In other words, human hearing system's sensitivity changes by frequency. But the masking itself is dependent on the relative volume levels of the signal A and B around any given frequency. So if the difference signal (frequency space) is adjusted to human hearing sensitivity curve at all those frequencies, wouldn't that result in a graph which shows how well human perceives the difference in those frequencies? Now if you add all energies of those frequencies together, you should (in theory?) get one number, which tells how audible the whole difference signal is from under the original signal. I.e. how well human can hear the difference between the original and the processed signal.
Well, that's a sizable task, scaling a difference based on a dynamic model of human hearing. You're into the world of perceptual coding there, and that's a really complicated world. The precision and quality of lossy codecs is still evolving.
Quote:
Originally Posted by
kraku
➡️
Hmm, I'm not 100% sure if that's accurate. The mechanism could be somehow different. What comes to mind is how dithering of digital signals works:
When you convert digital audio into lower bit depth, you get small extra peaks into your signal. You can make this new signal much less audible by dithering, which transforms those peaks into noise which spreads across wide range of the frequency space. This noise is much less audible to human hearing.
The difference here is that we're talking about noise with dithering vs. boosting/lowering original signal. I.e. the change in the signal type isn't radical in your example. This might affect how human perceives those signal types.

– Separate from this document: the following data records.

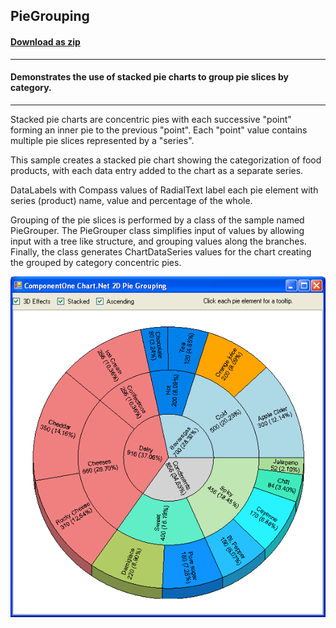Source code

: ## PieGrouping
#### [Download as zip](https://grapecity.github.io/DownGit/#/home?url=https://github.com/GrapeCity/ComponentOne-WinForms-Samples/tree/master/NetFramework\Charts\CS\PieGrouping)
____
#### Demonstrates the use of stacked pie charts to group pie slices by category.
____
Stacked pie charts are concentric pies with each successive "point" forming an inner pie to the previous "point".
Each "point" value contains multiple pie slices represented by a "series".

This sample creates a stacked pie chart showing the categorization of food products, with each data entry added to the chart as a separate series.

DataLabels with Compass values of RadialText label each pie element with series (product) name, value and percentage of the whole.

Grouping of the pie slices is performed by a class of the sample named PieGrouper.
The PieGrouper class simplifies input of values by allowing input with a tree like structure, and grouping values along the branches.
Finally, the class generates ChartDataSeries values for the chart creating the grouped by category concentric pies.

![screenshot](screenshot.PNG)
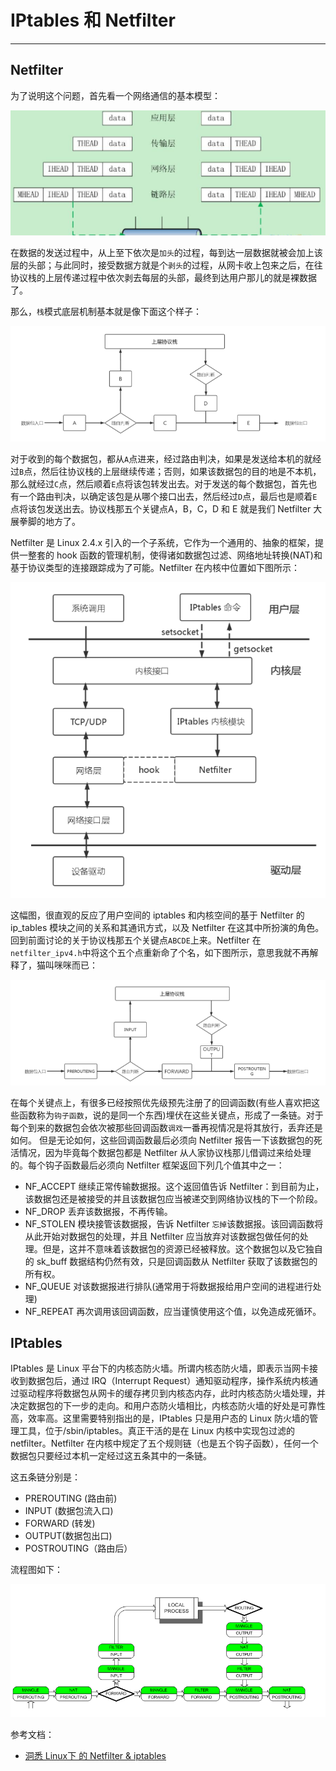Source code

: # IPtables 和 Netfilter

----


## Netfilter

  为了说明这个问题，首先看一个网络通信的基本模型：
 
 ![conn][1]

  在数据的发送过程中，从上至下依次是`加头`的过程，每到达一层数据就被会加上该层的头部；与此同时，接受数据方就是个`剥头`的过程，从网卡收上包来之后，在往协议栈的上层传递过程中依次剥去每层的头部，最终到达用户那儿的就是裸数据了。

那么，`栈`模式底层机制基本就是像下面这个样子：

 ![stack][2] 


对于收到的每个数据包，都从`A`点进来，经过路由判决，如果是发送给本机的就经过`B`点，然后往协议栈的上层继续传递；否则，如果该数据包的目的地是不本机，那么就经过`C`点，然后顺着`E`点将该包转发出去。对于发送的每个数据包，首先也有一个路由判决，以确定该包是从哪个接口出去，然后经过`D`点，最后也是顺着`E`点将该包发送出去。协议栈那五个关键点A，B，C，D 和 E 就是我们 Netfilter 大展拳脚的地方了。


Netfilter 是 Linux 2.4.x 引入的一个子系统，它作为一个通用的、抽象的框架，提供一整套的 hook 函数的管理机制，使得诸如数据包过滤、网络地址转换(NAT)和基于协议类型的连接跟踪成为了可能。Netfilter 在内核中位置如下图所示：

  ![netfilter][3]

这幅图，很直观的反应了用户空间的 iptables 和内核空间的基于 Netfilter 的 ip_tables 模块之间的关系和其通讯方式，以及 Netfilter 在这其中所扮演的角色。回到前面讨论的关于协议栈那五个关键点`ABCDE`上来。Netfilter 在`netfilter_ipv4.h`中将这个五个点重新命了个名，如下图所示，意思我就不再解释了，猫叫咪咪而已：


  ![netfilter][4]


在每个关键点上，有很多已经按照优先级预先注册了的回调函数(有些人喜欢把这些函数称为`钩子函数`，说的是同一个东西)埋伏在这些关键点，形成了一条链。对于每个到来的数据包会依次被那些回调函数`调戏`一番再视情况是将其放行，丢弃还是如何。
但是无论如何，这些回调函数最后必须向 Netfilter 报告一下该数据包的死活情况，因为毕竟每个数据包都是 Netfilter 从人家协议栈那儿借调过来给处理的。每个钩子函数最后必须向 Netfilter 框架返回下列几个值其中之一：

*  NF_ACCEPT 继续正常传输数据报。这个返回值告诉 Netfilter：到目前为止，
该数据包还是被接受的并且该数据包应当被递交到网络协议栈的下一个阶段。
*  NF_DROP 丢弃该数据报，不再传输。
*  NF_STOLEN 模块接管该数据报，告诉 Netfilter `忘掉`该数据报。该回调函数将从此开始对数据包的处理，并且 Netfilter 应当放弃对该数据包做任何的处理。但是，这并不意味着该数据包的资源已经被释放。这个数据包以及它独自的 sk_buff 数据结构仍然有效，只是回调函数从 Netfilter 获取了该数据包的所有权。
*  NF_QUEUE 对该数据报进行排队(通常用于将数据报给用户空间的进程进行处理)
*  NF_REPEAT 再次调用该回调函数，应当谨慎使用这个值，以免造成死循环。


## IPtables
IPtables 是 Linux 平台下的内核态防火墙。所谓内核态防火墙，即表示当网卡接收到数据包后，通过 IRQ（Interrupt Request）通知驱动程序，操作系统内核通过驱动程序将数据包从网卡的缓存拷贝到内核态内存，此时内核态防火墙处理，并决定数据包的下一步的走向。和用户态防火墙相比，内核态防火墙的好处是可靠性高，效率高。这里需要特别指出的是，IPtables 只是用户态的 Linux 防火墙的管理工具，位于/sbin/iptables。真正干活的是在 Linux 内核中实现包过滤的 netfilter。Netfilter 在内核中规定了五个规则链（也是五个钩子函数），任何一个数据包只要经过本机一定经过这五条其中的一条链。

这五条链分别是：

 * PREROUTING (路由前)
 * INPUT (数据包流入口)
 * FORWARD (转发)
 * OUTPUT(数据包出口)              
 * POSTROUTING（路由后）

流程图如下：

 ![iptables][5]


参考文档：

* [洞悉 Linux下 的 Netfilter & iptables](http://blog.chinaunix.net/uid-23069658-id-3160506.html)

[1]: ../../images/linux_base/conn.png
[2]: ../../images/linux_base/stack.png
[3]: ../../images/linux_base/netfilter.png
[4]: ../../images/linux_base/netfilter2.png
[5]: ../../images/linux_base/iptables.png

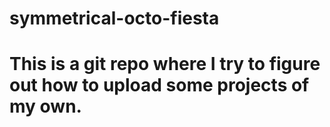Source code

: # symmetrical-octo-fiesta
# This is a git repo where I try to figure out how to upload some projects of my own.
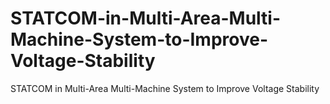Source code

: # STATCOM-in-Multi-Area-Multi-Machine-System-to-Improve-Voltage-Stability
STATCOM in Multi-Area Multi-Machine System to Improve Voltage Stability

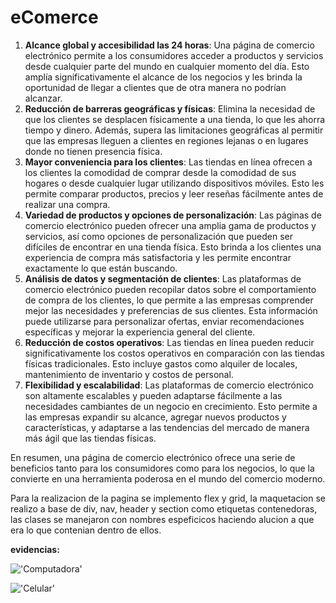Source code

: # eComerce

1. **Alcance global y accesibilidad las 24 horas**: Una página de comercio electrónico permite a los consumidores acceder a productos y servicios desde cualquier parte del mundo en cualquier momento del día. Esto amplía significativamente el alcance de los negocios y les brinda la oportunidad de llegar a clientes que de otra manera no podrían alcanzar.
2. **Reducción de barreras geográficas y físicas**: Elimina la necesidad de que los clientes se desplacen físicamente a una tienda, lo que les ahorra tiempo y dinero. Además, supera las limitaciones geográficas al permitir que las empresas lleguen a clientes en regiones lejanas o en lugares donde no tienen presencia física.
3. **Mayor conveniencia para los clientes**: Las tiendas en línea ofrecen a los clientes la comodidad de comprar desde la comodidad de sus hogares o desde cualquier lugar utilizando dispositivos móviles. Esto les permite comparar productos, precios y leer reseñas fácilmente antes de realizar una compra.
4. **Variedad de productos y opciones de personalización**: Las páginas de comercio electrónico pueden ofrecer una amplia gama de productos y servicios, así como opciones de personalización que pueden ser difíciles de encontrar en una tienda física. Esto brinda a los clientes una experiencia de compra más satisfactoria y les permite encontrar exactamente lo que están buscando.
5. **Análisis de datos y segmentación de clientes**: Las plataformas de comercio electrónico pueden recopilar datos sobre el comportamiento de compra de los clientes, lo que permite a las empresas comprender mejor las necesidades y preferencias de sus clientes. Esta información puede utilizarse para personalizar ofertas, enviar recomendaciones específicas y mejorar la experiencia general del cliente.
6. **Reducción de costos operativos**: Las tiendas en línea pueden reducir significativamente los costos operativos en comparación con las tiendas físicas tradicionales. Esto incluye gastos como alquiler de locales, mantenimiento de inventario y costos de personal.
7. **Flexibilidad y escalabilidad**: Las plataformas de comercio electrónico son altamente escalables y pueden adaptarse fácilmente a las necesidades cambiantes de un negocio en crecimiento. Esto permite a las empresas expandir su alcance, agregar nuevos productos y características, y adaptarse a las tendencias del mercado de manera más ágil que las tiendas físicas.

En resumen, una página de comercio electrónico ofrece una serie de beneficios tanto para los consumidores como para los negocios, lo que la convierte en una herramienta poderosa en el mundo del comercio moderno.

Para la realizacion de la pagina se implemento flex y grid, la maquetacion se realizo a base de div, nav, header y section como etiquetas contenedoras, las clases se manejaron con nombres espeficicos haciendo alucion a que era lo que contenian dentro de ellos.

**evidencias:**

!['Computadora'](https://github.com/MichelleRiveros/x/blob/main/storage/videos/Grabacindepantalladesde2024-02-0423-45-48-ezgif.com-video-to-gif-converter.gif)

!['Celular'](https://github.com/MichelleRiveros/x/blob/main/storage/videos/WhatsAppVideo2024-02-04at11.47.41PM-ezgif.com-video-to-gif-converter.gif)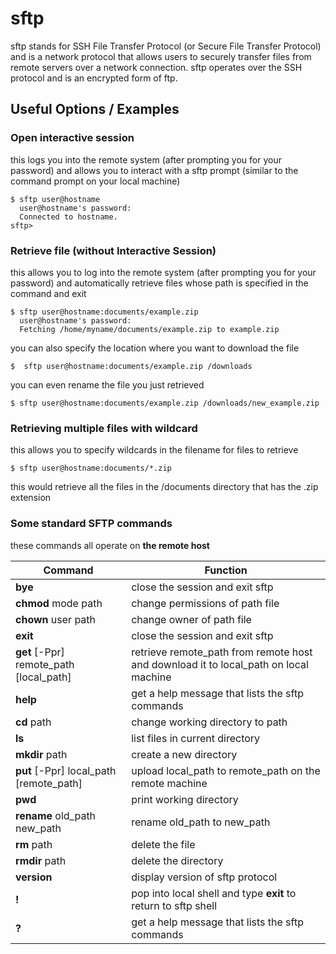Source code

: # sftp
sftp stands for SSH File Transfer Protocol (or Secure File Transfer Protocol) and is a network protocol that allows users to securely transfer files from remote servers over a network connection. sftp operates over the SSH protocol and is an encrypted form of ftp.

## Useful Options / Examples

### Open interactive session
this logs you into the remote system (after prompting you for your password) and allows you to interact with a sftp prompt (similar to the command prompt on your local machine) 

    $ sftp user@hostname
      user@hostname's password:
      Connected to hostname.
    sftp>

### Retrieve file (without Interactive Session)
this allows you to log into the remote system (after prompting you for your password) and automatically retrieve files whose path is specified in the command and exit 

    $ sftp user@hostname:documents/example.zip
      user@hostname's password:
      Fetching /home/myname/documents/example.zip to example.zip

you can also specify the location where you want to download the file

    $  sftp user@hostname:documents/example.zip /downloads

you can even rename the file you just retrieved

    $ sftp user@hostname:documents/example.zip /downloads/new_example.zip


### Retrieving multiple files with wildcard 
this allows you to specify wildcards in the filename for files to retrieve

    $ sftp user@hostname:documents/*.zip

this would retrieve all the files in the /documents directory that has the .zip extension
  
### Some standard SFTP commands

these commands all operate on **the remote host**

Command | Function
------------ | -------------
**bye** | close the session and exit sftp
**chmod** mode path | change permissions of path file
**chown** user path | change owner of path file
**exit** | close the session and exit sftp
**get** [-Ppr] remote_path [local_path] | retrieve remote_path from remote host and download it to local_path on local machine
**help** | get a help message that lists the sftp commands
**cd** path | change working directory to path
**ls** | list files in current directory
**mkdir** path | create a new directory 
**put** [-Ppr] local_path [remote_path] | upload local_path to remote_path on the remote machine
**pwd** | print working directory
**rename** old_path new_path | rename old_path to new_path
**rm** path | delete the file 
**rmdir** path | delete the directory
**version** | display version of sftp protocol
**!** | pop into local shell and type **exit** to return to sftp shell
**?** | get a help message that lists the sftp commands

But otherwise, perceivability of peaks vs. dips could be an issue for this test. I.e. we seem to be moving into the realm of psychoacoustics. I know very little about the topic, but I know enough that it's could potentially get really complex really fast.
What I said is 100% correct, and is not a new concept. It's why you can make a 1dB change in a filter tuned at 1kHz with a very low Q, and it's easily heard, but you can put a 40dB deep notch at 1kHz with a Q of 10000, and it's not heard at all. It's always be easiest to think of response change audibility as the area below or above the curve that changed. That's not quite right because gain is easier to hear than loss, but it's totally true. My first real experimentation with this goes back to a UREI 565T filter set to notch out single frequency tones in broadband audio, though I played with deep gyrator based notch filters years before that.
Quote:
Originally Posted by
kraku
➡️
Hmm. The even vs. odd harmonics could be taken into account fairly easily in the test, if the signal used in the test was a sine wave. Then it's easy to pick even/odd harmonics and give them different weights when calculating the total "audibility" of the difference signal.

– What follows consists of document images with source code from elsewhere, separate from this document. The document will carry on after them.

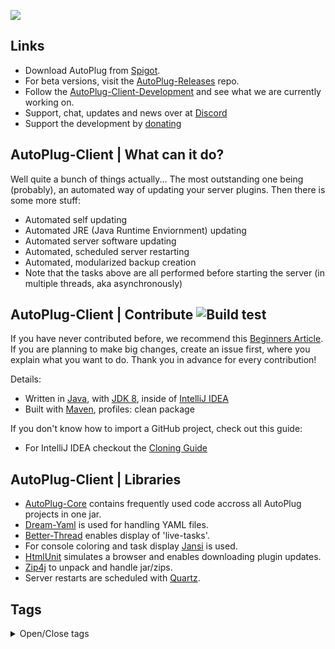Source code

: ![](https://rapidus-info.webnode.com/_files/200000003-4d08d4d08f/AutoPlug%20GitHub%20Header%20800x80.png)
## Links
- Download AutoPlug from [Spigot](https://www.spigotmc.org/resources/autoplug-automatic-plugin-updater.78414/).
- For beta versions, visit the [AutoPlug-Releases](https://github.com/Osiris-Team/AutoPlug-Releases) repo.
- Follow the [AutoPlug-Client-Development](https://bit.ly/acprogress) and see what we are currently working on.
- Support, chat, updates and news over at [Discord](https://discord.com/invite/GGNmtCC)
- Support the development by [donating](https://www.paypal.com/donate?hosted_button_id=JNXQCWF2TF9W4)

## AutoPlug-Client | What can it do?
Well quite a bunch of things actually...
The most outstanding one being (probably), an automated way of updating your server plugins.
Then there is some more stuff:
 - Automated self updating
 - Automated JRE (Java Runtime Enviornment) updating
 - Automated server software updating
 - Automated, scheduled server restarting
 - Automated, modularized backup creation
 - Note that the tasks above are all performed before starting the server (in multiple threads, aka asynchronously)

## AutoPlug-Client | Contribute ![Build test](https://github.com/Osiris-Team/AutoPlug-Client/workflows/build/badge.svg)

If you have never contributed before, we recommend this [Beginners Article](https://www.jetbrains.com/help/idea/contribute-to-projects.html). 
If you are planning to make big changes, create an issue first, where you explain what you want to do. Thank you in advance for every
contribution!

Details:
  - Written in [Java](https://java.com/), with [JDK 8](https://www.oracle.com/java/technologies/javase/javase-jdk8-downloads.html), inside of [IntelliJ IDEA](https://www.jetbrains.com/idea/)
  - Built with [Maven](https://maven.apache.org/), profiles: clean package

If you don't know how to import a GitHub project, check out this guide:

- For IntelliJ IDEA checkout the [Cloning Guide](https://blog.jetbrains.com/idea/2020/10/clone-a-project-from-github/)

## AutoPlug-Client | Libraries

- [AutoPlug-Core](https://github.com/Osiris-Team/AutoPlug-Core) contains frequently used code accross all AutoPlug
  projects in one jar.
- [Dream-Yaml](https://github.com/Osiris-Team/Dream-Yaml) is used for handling YAML files.
- [Better-Thread](https://github.com/Osiris-Team/Better-Thread) enables display of 'live-tasks'.
- For console coloring and task display [Jansi](https://github.com/fusesource/jansi) is used.
- [HtmlUnit](https://htmlunit.sourceforge.io/) simulates a browser and enables downloading plugin updates.
- [Zip4j](https://github.com/srikanth-lingala/zip4j) to unpack and handle jar/zips.
- Server restarts are scheduled with [Quartz](http://www.quartz-scheduler.org/).

## Tags
<div>
<details>
  <summary>Open/Close tags</summary>
Tags are used to make this repository easier to find for others. <br>
minecraft plugin update checker
minecraft plugin update event
minecraft plugin update messages
plugin updater
minecraft server manager plugin
minecraft plugin manager
minecraft plugin server
minecraft server wichtige plugins
minecraft server plugin installieren
minecraft server plugins installieren
was sind minecraft plugins
minecraft plugins schreiben
minecraft server plugin
minecraft plugins german
minecraft plugin befehle
minecraft plugins einfügen
minecraft server addons
minecraft server plugin schreiben
minecraft plugin installieren
minecraft vanilla server plugins
minecraft wichtige plugins
minecraft plugin manager 1.15
minecraft server manager web interface
minecraft server manager linux
minecraft server manager windows
minecraft server manager plugin
minecraft server manager docker
minecraft server manager gui
minecraft server manager github
minecraft server manager forge
minecraft server manager app
minecraft server verwalten
mc server manager
minecraft bedrock server manager
minecraft bungeecord server manager
web based minecraft server manager
minecraft bedrock edition server manager
best minecraft server manager
minecraft server administration
minecraft server manager download
minecraft server manager deinstallieren
debian minecraft server manager
minecraft server integrated management environment
minecraft server manager for windows
minecraft server manager for linux
minecraft server manager for hire
free minecraft server manager
minecraft server group manager
minecraft server management gui
minecraft server manager ios
install minecraft server manager
server hinzufügen minecraft
minecraft server manager java
minecraft server group manager komutları
minecraft server management linux
local minecraft server manager
minecraft server manager mac
minecraft server mod manager
minecraft server manager open source
minecraft server management panel
minecraft server management plugin
php minecraft server manager
befehle server minecraft
minecraft server manager reddit
minecraft remote server manager
minecraft server manager software
minecraft server manager spigot
minecraft server manager sidezockinglp
minecraft server
minecraft server bergwerklabs
minecraft server manager tool
minecraft server management tools
minecraft server manager ubuntu
unraid minecraft server manager
minecraft server world manager
minecraft server manager windows 10
</details>
</div>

But harmonic audibility is more complex than that. It's not only the distribution, which could be weighted, its also about masking because while harmonic distortion, even or odd, is audible with pure tones, it's not nearly so when using complex waveforms. For example, a device with 3% THD, even order, will still sound pretty clean, but the same level of odd harmonics will not. But when you put music through that device, 3% even-order becomes pretty much inaudible, where 3% odd is starting to sound pretty bad. You also have to consider that analog mechanisms that generate harmonic distortion are different, and can co-exist to varying degrees. I highly recommend reading up on analog systems and distortion mechanisms, non-linearities etc. Just way to0 much for me to be writing up here.
Quote:
Originally Posted by
kraku
➡️
The audibility differences when going up the harmonics should probably be already taken into account by my original idea: adjust the difference signal's frequencies according to human hearing system's sensitivity.

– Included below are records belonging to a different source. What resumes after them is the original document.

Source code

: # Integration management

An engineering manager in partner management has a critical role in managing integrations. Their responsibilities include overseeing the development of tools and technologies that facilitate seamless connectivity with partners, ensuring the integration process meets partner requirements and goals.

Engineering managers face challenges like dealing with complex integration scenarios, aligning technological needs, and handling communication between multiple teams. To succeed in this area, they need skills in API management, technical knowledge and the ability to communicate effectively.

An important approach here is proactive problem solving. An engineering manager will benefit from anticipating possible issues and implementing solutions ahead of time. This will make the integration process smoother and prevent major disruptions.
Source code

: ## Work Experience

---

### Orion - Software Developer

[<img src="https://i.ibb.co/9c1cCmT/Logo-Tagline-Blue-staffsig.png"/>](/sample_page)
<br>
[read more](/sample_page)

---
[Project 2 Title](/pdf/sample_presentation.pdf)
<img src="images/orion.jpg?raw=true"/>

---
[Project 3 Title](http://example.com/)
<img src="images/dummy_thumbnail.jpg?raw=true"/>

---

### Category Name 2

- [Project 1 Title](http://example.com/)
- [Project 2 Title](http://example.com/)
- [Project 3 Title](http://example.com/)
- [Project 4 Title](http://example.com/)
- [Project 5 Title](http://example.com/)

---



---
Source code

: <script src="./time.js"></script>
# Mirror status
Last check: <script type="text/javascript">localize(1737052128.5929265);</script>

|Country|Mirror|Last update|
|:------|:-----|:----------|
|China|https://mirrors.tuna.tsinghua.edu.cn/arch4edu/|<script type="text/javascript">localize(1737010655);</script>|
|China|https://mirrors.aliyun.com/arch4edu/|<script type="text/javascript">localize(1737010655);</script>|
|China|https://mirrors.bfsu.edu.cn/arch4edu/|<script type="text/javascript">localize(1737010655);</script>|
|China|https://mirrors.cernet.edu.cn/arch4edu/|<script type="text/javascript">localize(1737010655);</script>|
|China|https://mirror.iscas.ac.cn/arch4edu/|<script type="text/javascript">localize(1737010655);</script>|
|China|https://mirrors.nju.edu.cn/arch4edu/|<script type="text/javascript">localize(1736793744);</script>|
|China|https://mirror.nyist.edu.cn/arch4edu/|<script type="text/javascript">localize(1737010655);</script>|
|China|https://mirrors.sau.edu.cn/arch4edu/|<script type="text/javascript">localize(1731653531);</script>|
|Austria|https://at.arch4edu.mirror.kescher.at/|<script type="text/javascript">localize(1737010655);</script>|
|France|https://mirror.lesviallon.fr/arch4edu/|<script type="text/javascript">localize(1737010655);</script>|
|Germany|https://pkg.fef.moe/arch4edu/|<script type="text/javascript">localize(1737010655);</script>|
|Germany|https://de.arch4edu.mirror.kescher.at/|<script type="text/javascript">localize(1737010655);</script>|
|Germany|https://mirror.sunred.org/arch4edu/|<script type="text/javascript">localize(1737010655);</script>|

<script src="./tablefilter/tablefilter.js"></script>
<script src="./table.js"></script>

Human hearing is not a 2d model as simple as the above. Hearing spectral sensitivity changes with SPL and frequency, and is directly affected by masking effects, and harmonic energy distribution. Not simple.
Quote:
Originally Posted by
kraku
➡️
I'm not sure what the "specific nonlinearity" vs dynamic audibility means in this context, though.
If you consider just two radically different transfer functions, I think you'll see my point. One might be a type of nonlinear response that changes slowly and evenly over a wide dynamic range. The other might be a function that is nearly perfectly linear up to a point, then goes radically nonlinear above that. Both can generate harmonic distortion, both would sound radically different from each other. Now, take that first transfer functions into the other quadrant and make that function in that quadrant a different curve. Now, you've changed the balance of even/odd harmonic distribution, and changed audibility again.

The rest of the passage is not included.